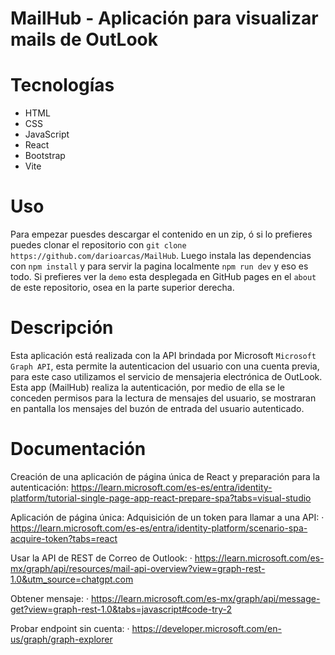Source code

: # MailHub - Aplicación para visualizar mails de OutLook


# Tecnologías

- HTML
- CSS
- JavaScript
- React
- Bootstrap
- Vite


# Uso

Para empezar puesdes descargar el contenido en un zip, ó si lo prefieres puedes clonar el repositorio con `git clone https://github.com/darioarcas/MailHub`. Luego instala las dependencias con `npm install` y para servir la pagina localmente `npm run dev` y eso es todo. Si prefieres ver la `demo` esta desplegada en GitHub pages en el `about` de este repositorio, osea en la parte superior derecha.


# Descripción

Esta aplicación está realizada con la API brindada por Microsoft `Microsoft Graph API`, esta permite la autenticacion del usuario con una cuenta previa, para este caso utilizamos el servicio de mensajeria electrónica de OutLook. Esta app (MailHub) realiza la autenticación, por medio de ella se le conceden permisos para la lectura de mensajes del usuario, se mostraran en pantalla los mensajes del buzón de entrada del usuario autenticado.




# Documentación


Creación de una aplicación de página única de React y preparación para la autenticación:
https://learn.microsoft.com/es-es/entra/identity-platform/tutorial-single-page-app-react-prepare-spa?tabs=visual-studio


Aplicación de página única: Adquisición de un token para llamar a una API:
· https://learn.microsoft.com/es-es/entra/identity-platform/scenario-spa-acquire-token?tabs=react


Usar la API de REST de Correo de Outlook:
· https://learn.microsoft.com/es-mx/graph/api/resources/mail-api-overview?view=graph-rest-1.0&utm_source=chatgpt.com


Obtener mensaje:
· https://learn.microsoft.com/es-mx/graph/api/message-get?view=graph-rest-1.0&tabs=javascript#code-try-2


Probar endpoint sin cuenta:
· https://developer.microsoft.com/en-us/graph/graph-explorer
*-*-*
» EXERCISE
Images are to be left out when the records above are written out again exactly.

» RESULT
Source code

: # MailHub - Aplicación para visualizar mails de OutLook


# Tecnologías

- HTML
- CSS
- JavaScript
- React
- Bootstrap
- Vite


# Uso

Para empezar puesdes descargar el contenido en un zip, ó si lo prefieres puedes clonar el repositorio con `git clone https://github.com/darioarcas/MailHub`. Luego instala las dependencias con `npm install` y para servir la pagina localmente `npm run dev` y eso es todo. Si prefieres ver la `demo` esta desplegada en GitHub pages en el `about` de este repositorio, osea en la parte superior derecha.


# Descripción

Esta aplicación está realizada con la API brindada por Microsoft `Microsoft Graph API`, esta permite la autenticacion del usuario con una cuenta previa, para este caso utilizamos el servicio de mensajeria electrónica de OutLook. Esta app (MailHub) realiza la autenticación, por medio de ella se le conceden permisos para la lectura de mensajes del usuario, se mostraran en pantalla los mensajes del buzón de entrada del usuario autenticado.




# Documentación


Creación de una aplicación de página única de React y preparación para la autenticación:
https://learn.microsoft.com/es-es/entra/identity-platform/tutorial-single-page-app-react-prepare-spa?tabs=visual-studio


Aplicación de página única: Adquisición de un token para llamar a una API:
· https://learn.microsoft.com/es-es/entra/identity-platform/scenario-spa-acquire-token?tabs=react


Usar la API de REST de Correo de Outlook:
· https://learn.microsoft.com/es-mx/graph/api/resources/mail-api-overview?view=graph-rest-1.0&utm_source=chatgpt.com


Obtener mensaje:
· https://learn.microsoft.com/es-mx/graph/api/message-get?view=graph-rest-1.0&tabs=javascript#code-try-2


Probar endpoint sin cuenta:
· https://developer.microsoft.com/en-us/graph/graph-explorer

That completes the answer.